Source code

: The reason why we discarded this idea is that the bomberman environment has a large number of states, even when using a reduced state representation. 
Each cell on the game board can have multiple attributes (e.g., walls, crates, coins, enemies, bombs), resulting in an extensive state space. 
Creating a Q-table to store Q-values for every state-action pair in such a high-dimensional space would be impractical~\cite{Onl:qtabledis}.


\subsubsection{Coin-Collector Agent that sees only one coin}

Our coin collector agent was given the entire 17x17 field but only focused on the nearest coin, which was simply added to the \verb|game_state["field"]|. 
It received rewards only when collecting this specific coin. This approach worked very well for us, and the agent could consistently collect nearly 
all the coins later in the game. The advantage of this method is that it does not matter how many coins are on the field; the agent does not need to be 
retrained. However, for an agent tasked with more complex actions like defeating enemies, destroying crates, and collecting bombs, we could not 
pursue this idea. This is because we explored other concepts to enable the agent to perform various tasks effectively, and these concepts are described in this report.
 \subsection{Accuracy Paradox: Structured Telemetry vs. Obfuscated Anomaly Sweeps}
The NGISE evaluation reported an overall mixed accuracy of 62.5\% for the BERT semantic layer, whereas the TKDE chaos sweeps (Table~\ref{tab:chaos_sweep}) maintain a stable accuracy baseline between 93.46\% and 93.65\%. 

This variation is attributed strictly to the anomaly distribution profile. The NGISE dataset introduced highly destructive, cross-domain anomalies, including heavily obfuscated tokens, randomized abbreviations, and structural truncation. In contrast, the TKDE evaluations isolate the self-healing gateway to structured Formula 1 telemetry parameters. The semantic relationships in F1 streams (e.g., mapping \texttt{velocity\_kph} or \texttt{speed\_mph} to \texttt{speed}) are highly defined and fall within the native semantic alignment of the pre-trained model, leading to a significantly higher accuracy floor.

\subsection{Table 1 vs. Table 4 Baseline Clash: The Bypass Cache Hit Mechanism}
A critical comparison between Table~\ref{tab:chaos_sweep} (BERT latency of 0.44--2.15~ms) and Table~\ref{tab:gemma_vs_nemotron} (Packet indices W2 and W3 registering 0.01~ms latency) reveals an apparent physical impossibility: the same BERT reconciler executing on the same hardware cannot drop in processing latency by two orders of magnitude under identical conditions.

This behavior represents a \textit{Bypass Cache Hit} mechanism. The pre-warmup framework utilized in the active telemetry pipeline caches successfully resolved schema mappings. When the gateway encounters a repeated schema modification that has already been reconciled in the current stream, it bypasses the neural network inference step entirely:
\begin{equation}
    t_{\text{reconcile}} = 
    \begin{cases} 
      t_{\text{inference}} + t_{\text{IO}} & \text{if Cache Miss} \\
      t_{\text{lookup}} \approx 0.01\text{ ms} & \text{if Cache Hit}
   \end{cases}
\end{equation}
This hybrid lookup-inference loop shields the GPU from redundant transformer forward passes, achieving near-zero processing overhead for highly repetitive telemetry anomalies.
#####
(WHAT IS EXPECTED)
Set down each line of the material above again, exactly.

(RESPONSE TO THE EXERCISE)
Source code

: The reason why we discarded this idea is that the bomberman environment has a large number of states, even when using a reduced state representation. 
Each cell on the game board can have multiple attributes (e.g., walls, crates, coins, enemies, bombs), resulting in an extensive state space. 
Creating a Q-table to store Q-values for every state-action pair in such a high-dimensional space would be impractical~\cite{Onl:qtabledis}.


\subsubsection{Coin-Collector Agent that sees only one coin}

Our coin collector agent was given the entire 17x17 field but only focused on the nearest coin, which was simply added to the \verb|game_state["field"]|. 
It received rewards only when collecting this specific coin. This approach worked very well for us, and the agent could consistently collect nearly 
all the coins later in the game. The advantage of this method is that it does not matter how many coins are on the field; the agent does not need to be 
retrained. However, for an agent tasked with more complex actions like defeating enemies, destroying crates, and collecting bombs, we could not 
pursue this idea. This is because we explored other concepts to enable the agent to perform various tasks effectively, and these concepts are described in this report.
 \subsection{Accuracy Paradox: Structured Telemetry vs. Obfuscated Anomaly Sweeps}
The NGISE evaluation reported an overall mixed accuracy of 62.5\% for the BERT semantic layer, whereas the TKDE chaos sweeps (Table~\ref{tab:chaos_sweep}) maintain a stable accuracy baseline between 93.46\% and 93.65\%. 

This variation is attributed strictly to the anomaly distribution profile. The NGISE dataset introduced highly destructive, cross-domain anomalies, including heavily obfuscated tokens, randomized abbreviations, and structural truncation. In contrast, the TKDE evaluations isolate the self-healing gateway to structured Formula 1 telemetry parameters. The semantic relationships in F1 streams (e.g., mapping \texttt{velocity\_kph} or \texttt{speed\_mph} to \texttt{speed}) are highly defined and fall within the native semantic alignment of the pre-trained model, leading to a significantly higher accuracy floor.

\subsection{Table 1 vs. Table 4 Baseline Clash: The Bypass Cache Hit Mechanism}
A critical comparison between Table~\ref{tab:chaos_sweep} (BERT latency of 0.44--2.15~ms) and Table~\ref{tab:gemma_vs_nemotron} (Packet indices W2 and W3 registering 0.01~ms latency) reveals an apparent physical impossibility: the same BERT reconciler executing on the same hardware cannot drop in processing latency by two orders of magnitude under identical conditions.

This behavior represents a \textit{Bypass Cache Hit} mechanism. The pre-warmup framework utilized in the active telemetry pipeline caches successfully resolved schema mappings. When the gateway encounters a repeated schema modification that has already been reconciled in the current stream, it bypasses the neural network inference step entirely:
\begin{equation}
    t_{\text{reconcile}} = 
    \begin{cases} 
      t_{\text{inference}} + t_{\text{IO}} & \text{if Cache Miss} \\
      t_{\text{lookup}} \approx 0.01\text{ ms} & \text{if Cache Hit}
   \end{cases}
\end{equation}
This hybrid lookup-inference loop shields the GPU from redundant transformer forward passes, achieving near-zero processing overhead for highly repetitive telemetry anomalies.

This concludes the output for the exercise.